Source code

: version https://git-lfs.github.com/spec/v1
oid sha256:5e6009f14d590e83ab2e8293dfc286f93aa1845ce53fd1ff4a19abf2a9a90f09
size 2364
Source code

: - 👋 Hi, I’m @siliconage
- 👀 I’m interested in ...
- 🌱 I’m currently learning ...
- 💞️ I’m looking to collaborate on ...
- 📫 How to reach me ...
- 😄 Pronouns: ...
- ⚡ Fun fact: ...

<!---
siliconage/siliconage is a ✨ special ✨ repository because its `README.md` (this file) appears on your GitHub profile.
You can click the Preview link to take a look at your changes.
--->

━━━━━━━━━━

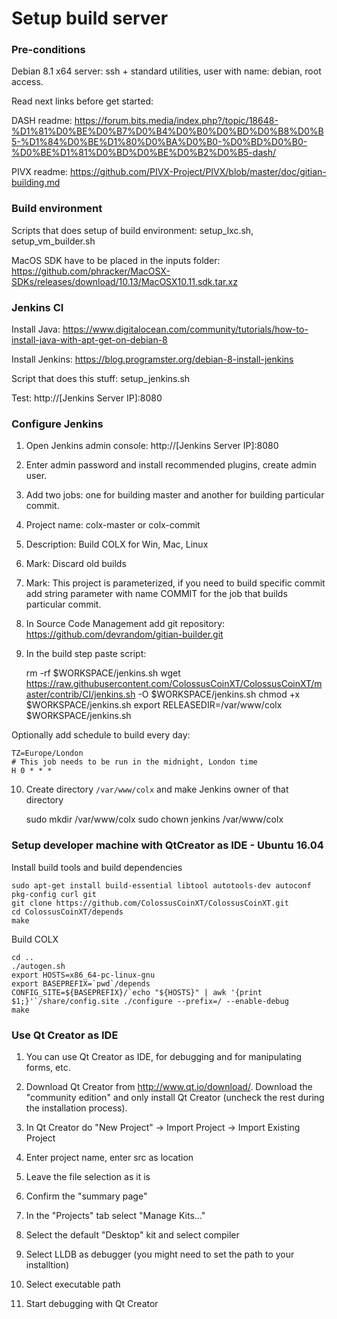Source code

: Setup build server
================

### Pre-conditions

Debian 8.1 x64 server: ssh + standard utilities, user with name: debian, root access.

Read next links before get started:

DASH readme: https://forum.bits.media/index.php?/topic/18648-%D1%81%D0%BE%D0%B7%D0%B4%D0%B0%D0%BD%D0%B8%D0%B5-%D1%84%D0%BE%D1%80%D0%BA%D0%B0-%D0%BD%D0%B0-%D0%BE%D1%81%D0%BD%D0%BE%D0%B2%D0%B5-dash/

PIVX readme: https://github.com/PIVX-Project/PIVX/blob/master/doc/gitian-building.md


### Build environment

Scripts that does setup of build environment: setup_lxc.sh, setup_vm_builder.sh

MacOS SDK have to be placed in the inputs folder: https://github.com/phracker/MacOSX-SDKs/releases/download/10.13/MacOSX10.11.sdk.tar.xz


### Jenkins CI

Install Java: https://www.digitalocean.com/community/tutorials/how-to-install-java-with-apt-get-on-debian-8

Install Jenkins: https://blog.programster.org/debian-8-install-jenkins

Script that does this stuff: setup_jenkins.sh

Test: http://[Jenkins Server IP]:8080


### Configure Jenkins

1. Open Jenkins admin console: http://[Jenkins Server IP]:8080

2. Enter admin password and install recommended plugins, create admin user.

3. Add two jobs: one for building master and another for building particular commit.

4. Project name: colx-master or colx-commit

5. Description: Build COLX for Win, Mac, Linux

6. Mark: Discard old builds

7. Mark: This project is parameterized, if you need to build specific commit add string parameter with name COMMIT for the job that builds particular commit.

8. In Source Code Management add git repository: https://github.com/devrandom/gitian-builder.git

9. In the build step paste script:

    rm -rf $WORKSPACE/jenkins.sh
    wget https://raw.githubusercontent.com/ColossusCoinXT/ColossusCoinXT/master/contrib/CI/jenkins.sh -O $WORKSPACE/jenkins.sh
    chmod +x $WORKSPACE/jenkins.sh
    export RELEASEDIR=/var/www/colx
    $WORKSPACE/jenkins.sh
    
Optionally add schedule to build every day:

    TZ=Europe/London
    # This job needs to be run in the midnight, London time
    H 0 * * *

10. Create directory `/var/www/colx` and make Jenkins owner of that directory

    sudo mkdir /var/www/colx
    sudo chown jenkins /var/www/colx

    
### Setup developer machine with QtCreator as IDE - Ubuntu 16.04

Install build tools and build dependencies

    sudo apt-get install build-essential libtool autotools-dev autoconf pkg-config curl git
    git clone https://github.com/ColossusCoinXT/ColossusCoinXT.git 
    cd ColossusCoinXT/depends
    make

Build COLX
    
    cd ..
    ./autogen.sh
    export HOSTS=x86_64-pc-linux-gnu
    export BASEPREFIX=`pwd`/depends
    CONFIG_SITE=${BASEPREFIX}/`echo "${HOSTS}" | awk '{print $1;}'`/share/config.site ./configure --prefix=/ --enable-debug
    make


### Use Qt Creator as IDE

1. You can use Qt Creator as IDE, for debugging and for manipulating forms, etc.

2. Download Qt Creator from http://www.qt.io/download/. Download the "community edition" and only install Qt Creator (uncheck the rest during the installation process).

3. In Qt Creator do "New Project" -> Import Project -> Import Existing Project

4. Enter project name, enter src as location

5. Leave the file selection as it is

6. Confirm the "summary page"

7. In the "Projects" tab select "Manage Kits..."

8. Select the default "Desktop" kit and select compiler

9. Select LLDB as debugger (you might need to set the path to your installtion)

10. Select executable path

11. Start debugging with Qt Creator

━━━━━━━━━━

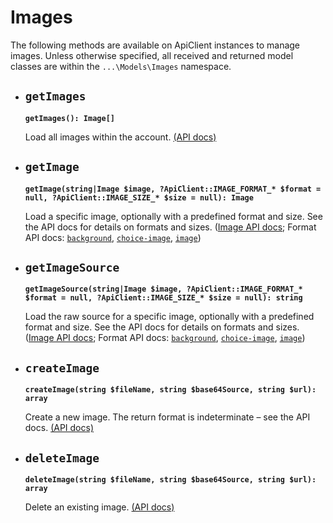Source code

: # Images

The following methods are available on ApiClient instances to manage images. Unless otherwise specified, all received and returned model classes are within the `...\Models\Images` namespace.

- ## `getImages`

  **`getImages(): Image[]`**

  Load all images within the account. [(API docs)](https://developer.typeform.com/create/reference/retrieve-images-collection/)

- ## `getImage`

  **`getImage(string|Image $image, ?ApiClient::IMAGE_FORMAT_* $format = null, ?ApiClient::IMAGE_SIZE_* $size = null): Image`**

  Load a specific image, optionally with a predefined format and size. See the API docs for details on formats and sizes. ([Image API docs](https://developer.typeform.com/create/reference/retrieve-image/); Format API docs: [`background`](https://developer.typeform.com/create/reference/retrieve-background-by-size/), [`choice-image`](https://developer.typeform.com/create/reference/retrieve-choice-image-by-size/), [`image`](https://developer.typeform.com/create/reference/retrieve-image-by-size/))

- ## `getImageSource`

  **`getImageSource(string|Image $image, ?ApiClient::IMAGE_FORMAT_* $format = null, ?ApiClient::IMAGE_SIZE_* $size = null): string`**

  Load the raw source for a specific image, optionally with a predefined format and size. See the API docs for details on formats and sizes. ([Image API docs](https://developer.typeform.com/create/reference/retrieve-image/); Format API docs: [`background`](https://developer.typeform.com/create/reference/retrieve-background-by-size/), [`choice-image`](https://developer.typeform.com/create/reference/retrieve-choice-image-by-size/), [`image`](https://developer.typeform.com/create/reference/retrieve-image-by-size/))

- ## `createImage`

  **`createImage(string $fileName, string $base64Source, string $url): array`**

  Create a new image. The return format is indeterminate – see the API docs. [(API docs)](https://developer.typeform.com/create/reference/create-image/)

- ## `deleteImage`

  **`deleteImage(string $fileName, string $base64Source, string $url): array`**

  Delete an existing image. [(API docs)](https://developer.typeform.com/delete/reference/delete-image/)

━━━━━━━━━━

== TRY IT ==
What is needed is each line of the entries that contains the word "string".

== THE ANSWER ==
7. Mark: This project is parameterized, if you need to build specific commit add string parameter with name COMMIT for the job that builds particular commit.
  **`getImage(string|Image $image, ?ApiClient::IMAGE_FORMAT_* $format = null, ?ApiClient::IMAGE_SIZE_* $size = null): Image`**
  **`getImageSource(string|Image $image, ?ApiClient::IMAGE_FORMAT_* $format = null, ?ApiClient::IMAGE_SIZE_* $size = null): string`**
  **`createImage(string $fileName, string $base64Source, string $url): array`**
  **`deleteImage(string $fileName, string $base64Source, string $url): array`**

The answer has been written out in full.